* _Task requirements_
Only lines with the string "done" should be returned from the data below.

* _Provided records_
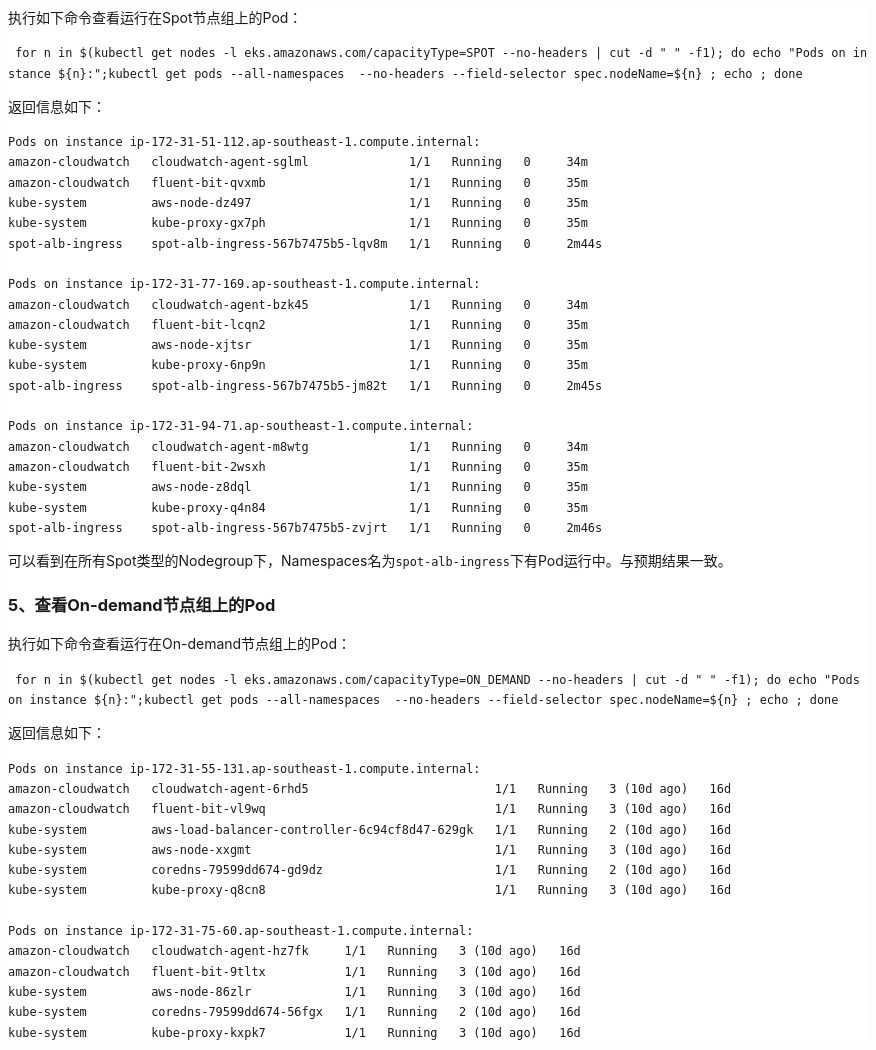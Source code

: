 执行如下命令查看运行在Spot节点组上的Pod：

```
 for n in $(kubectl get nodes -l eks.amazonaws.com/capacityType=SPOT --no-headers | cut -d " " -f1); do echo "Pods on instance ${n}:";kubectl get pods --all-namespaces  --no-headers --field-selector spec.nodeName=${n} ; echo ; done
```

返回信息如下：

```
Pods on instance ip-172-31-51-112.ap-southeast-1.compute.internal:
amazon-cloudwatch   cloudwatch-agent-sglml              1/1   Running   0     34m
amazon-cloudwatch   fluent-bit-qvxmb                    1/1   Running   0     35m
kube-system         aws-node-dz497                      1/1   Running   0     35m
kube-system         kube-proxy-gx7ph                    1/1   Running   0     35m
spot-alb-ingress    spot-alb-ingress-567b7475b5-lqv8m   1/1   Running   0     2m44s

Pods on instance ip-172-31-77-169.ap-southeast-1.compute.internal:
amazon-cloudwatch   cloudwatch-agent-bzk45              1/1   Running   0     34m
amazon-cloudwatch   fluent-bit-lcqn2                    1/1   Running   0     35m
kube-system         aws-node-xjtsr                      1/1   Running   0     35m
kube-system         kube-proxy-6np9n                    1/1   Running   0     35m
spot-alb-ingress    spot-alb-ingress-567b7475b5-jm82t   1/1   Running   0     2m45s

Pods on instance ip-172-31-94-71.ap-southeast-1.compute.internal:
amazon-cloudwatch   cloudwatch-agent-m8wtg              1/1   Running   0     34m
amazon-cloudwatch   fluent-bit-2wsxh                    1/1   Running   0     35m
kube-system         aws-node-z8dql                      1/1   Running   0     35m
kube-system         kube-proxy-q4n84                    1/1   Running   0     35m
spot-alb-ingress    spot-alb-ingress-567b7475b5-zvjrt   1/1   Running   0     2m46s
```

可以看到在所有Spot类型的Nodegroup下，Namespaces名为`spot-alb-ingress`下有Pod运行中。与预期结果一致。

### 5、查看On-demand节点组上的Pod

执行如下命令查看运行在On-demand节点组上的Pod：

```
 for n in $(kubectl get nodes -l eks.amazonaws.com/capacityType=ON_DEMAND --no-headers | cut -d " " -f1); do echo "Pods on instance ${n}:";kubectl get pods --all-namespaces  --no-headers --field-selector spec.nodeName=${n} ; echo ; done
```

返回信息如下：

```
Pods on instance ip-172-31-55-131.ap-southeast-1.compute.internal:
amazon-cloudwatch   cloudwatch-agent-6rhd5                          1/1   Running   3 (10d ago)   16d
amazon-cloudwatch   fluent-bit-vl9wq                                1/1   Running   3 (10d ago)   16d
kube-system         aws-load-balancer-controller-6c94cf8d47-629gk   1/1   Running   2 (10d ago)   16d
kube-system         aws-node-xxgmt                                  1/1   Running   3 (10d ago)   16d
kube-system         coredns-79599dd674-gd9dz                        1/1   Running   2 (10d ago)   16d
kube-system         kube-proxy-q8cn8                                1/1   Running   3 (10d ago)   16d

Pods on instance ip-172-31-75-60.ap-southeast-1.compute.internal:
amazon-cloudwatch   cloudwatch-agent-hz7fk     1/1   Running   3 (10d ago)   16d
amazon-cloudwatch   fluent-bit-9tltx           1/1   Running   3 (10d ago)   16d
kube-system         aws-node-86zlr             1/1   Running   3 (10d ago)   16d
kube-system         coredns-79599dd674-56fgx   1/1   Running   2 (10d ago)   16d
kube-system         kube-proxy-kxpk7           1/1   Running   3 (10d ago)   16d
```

...

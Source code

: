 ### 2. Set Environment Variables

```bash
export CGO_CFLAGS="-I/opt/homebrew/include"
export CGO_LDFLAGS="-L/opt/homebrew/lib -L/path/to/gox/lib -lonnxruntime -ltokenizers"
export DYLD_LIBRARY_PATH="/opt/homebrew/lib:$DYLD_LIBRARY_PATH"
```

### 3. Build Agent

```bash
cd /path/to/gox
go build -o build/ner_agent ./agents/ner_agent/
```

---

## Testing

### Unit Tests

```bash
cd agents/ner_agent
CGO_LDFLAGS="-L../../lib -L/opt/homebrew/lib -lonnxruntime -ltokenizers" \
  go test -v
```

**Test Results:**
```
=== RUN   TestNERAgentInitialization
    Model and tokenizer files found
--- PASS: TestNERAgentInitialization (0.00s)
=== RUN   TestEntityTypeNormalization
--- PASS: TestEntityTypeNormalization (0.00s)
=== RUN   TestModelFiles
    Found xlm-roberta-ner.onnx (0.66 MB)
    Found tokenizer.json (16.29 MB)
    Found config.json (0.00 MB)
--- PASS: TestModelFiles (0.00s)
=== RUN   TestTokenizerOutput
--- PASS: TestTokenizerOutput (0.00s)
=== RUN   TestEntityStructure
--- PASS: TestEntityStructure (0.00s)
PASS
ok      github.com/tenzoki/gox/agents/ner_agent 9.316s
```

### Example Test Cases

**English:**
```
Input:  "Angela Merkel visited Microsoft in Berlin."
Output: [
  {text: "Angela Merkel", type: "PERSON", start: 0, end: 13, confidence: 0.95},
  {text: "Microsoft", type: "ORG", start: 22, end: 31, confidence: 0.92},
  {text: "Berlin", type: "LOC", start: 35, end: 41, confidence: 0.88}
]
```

* _Result of this task_
 for n in $(kubectl get nodes -l eks.amazonaws.com/capacityType=SPOT --no-headers | cut -d " " -f1); do echo "Pods on instance ${n}:";kubectl get pods --all-namespaces  --no-headers --field-selector spec.nodeName=${n} ; echo ; done
 for n in $(kubectl get nodes -l eks.amazonaws.com/capacityType=ON_DEMAND --no-headers | cut -d " " -f1); do echo "Pods on instance ${n}:";kubectl get pods --all-namespaces  --no-headers --field-selector spec.nodeName=${n} ; echo ; done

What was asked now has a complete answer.